Composition-Engineered Heavy-Metal-Free Cu–Ga–Zn–S Nanorods for Efficient Photocatalytic Water Splitting

Semiconductor photocatalysts composed of copper-based chalcogenides have emerged as promising candidates for photocatalytic water splitting, enabling the production of hydrogen and oxygen. The incorporation of extra Zn cations into copper chalcogenides is found to significantly alter their optical and electronic properties, such as band gap, charge carrier transfer, and the separation of photo-generated electron and hole couples.
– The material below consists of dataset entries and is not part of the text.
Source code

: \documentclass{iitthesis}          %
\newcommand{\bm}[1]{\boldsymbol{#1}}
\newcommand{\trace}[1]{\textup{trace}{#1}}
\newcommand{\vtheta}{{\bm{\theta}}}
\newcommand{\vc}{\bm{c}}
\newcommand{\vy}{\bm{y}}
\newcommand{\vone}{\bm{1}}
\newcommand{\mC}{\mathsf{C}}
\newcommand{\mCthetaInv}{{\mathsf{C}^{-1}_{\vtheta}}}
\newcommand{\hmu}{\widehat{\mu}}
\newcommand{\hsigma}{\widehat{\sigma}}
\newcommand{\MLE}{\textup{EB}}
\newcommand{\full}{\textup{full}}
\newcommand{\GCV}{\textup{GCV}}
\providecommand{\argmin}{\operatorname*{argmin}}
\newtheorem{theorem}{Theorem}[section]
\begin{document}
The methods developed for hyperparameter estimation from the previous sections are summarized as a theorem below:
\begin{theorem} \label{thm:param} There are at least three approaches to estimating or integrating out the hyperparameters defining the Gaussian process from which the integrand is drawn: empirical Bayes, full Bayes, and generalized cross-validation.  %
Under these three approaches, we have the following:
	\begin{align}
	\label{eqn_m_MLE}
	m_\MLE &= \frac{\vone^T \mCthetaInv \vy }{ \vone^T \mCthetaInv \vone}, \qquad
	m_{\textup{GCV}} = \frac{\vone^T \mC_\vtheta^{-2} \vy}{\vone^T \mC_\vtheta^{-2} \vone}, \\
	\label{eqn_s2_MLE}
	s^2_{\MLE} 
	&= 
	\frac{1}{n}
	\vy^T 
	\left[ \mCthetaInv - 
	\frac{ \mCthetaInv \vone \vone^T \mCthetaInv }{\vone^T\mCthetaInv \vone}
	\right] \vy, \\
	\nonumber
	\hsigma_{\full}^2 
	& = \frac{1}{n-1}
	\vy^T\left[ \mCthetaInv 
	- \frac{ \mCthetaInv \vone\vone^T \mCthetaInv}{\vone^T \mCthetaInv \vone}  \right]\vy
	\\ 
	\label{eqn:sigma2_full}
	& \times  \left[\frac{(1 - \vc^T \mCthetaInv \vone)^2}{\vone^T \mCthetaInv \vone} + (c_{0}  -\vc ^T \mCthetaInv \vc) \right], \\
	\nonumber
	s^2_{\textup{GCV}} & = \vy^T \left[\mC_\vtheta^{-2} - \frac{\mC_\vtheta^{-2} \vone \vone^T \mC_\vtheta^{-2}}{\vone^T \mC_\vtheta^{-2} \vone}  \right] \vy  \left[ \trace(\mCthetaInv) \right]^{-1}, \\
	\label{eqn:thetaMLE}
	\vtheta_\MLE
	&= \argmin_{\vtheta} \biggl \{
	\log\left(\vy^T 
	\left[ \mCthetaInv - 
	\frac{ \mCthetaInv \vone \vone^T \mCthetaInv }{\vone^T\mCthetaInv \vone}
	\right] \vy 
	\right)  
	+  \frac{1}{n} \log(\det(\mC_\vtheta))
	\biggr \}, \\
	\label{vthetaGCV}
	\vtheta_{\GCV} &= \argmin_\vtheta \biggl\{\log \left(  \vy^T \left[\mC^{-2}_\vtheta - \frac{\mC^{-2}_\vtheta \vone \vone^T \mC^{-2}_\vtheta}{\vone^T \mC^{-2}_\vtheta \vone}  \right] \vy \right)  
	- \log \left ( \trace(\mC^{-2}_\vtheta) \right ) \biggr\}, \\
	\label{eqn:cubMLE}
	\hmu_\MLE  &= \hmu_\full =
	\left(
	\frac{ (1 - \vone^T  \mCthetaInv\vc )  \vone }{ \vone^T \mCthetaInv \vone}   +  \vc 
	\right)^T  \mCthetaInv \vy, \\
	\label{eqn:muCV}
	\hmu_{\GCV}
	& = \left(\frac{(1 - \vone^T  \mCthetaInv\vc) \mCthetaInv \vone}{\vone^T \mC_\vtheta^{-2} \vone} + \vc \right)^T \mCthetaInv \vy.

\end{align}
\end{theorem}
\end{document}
In this work, we developed a colloidal approach to synthesizing one-dimensional (1D) quaternary Cu–Ga–Zn–S nanorods (NRs) with enhanced photocatalytic hydrogen evolution performance. The Cu–Ga–Zn–S NRs demonstrate a Zn-dependent growth mechanism, where Zn cations promote the morphological elongation along the [0001] direction. Through the control of the Ga/Zn feeding molar ratios in Cu–Ga–Zn–S NRs, we achieved the maximum photocatalytic hydrogen production rate of 2101 μmol·g–1·h–1, surpassing both of the Zn-free and Zn-rich counterparts. Such improvement can be attributed to the tailored lifetime of photo-generated charge carriers, charge transfer resistance, and separation efficiency of photo-generated electrons and holes, instead of a slight alteration of band gap. Notably, the optimal Cu–Ga–Zn–S NRs also show an anodic photocurrent and photocatalytic oxygen production activity under solar irradiation. Our study presents a facile method for preparing 1D Cu–Ga–Zn–S NRs via composition engineering and offers valuable insights to develop multifunctional photocatalysts for efficient water splitting.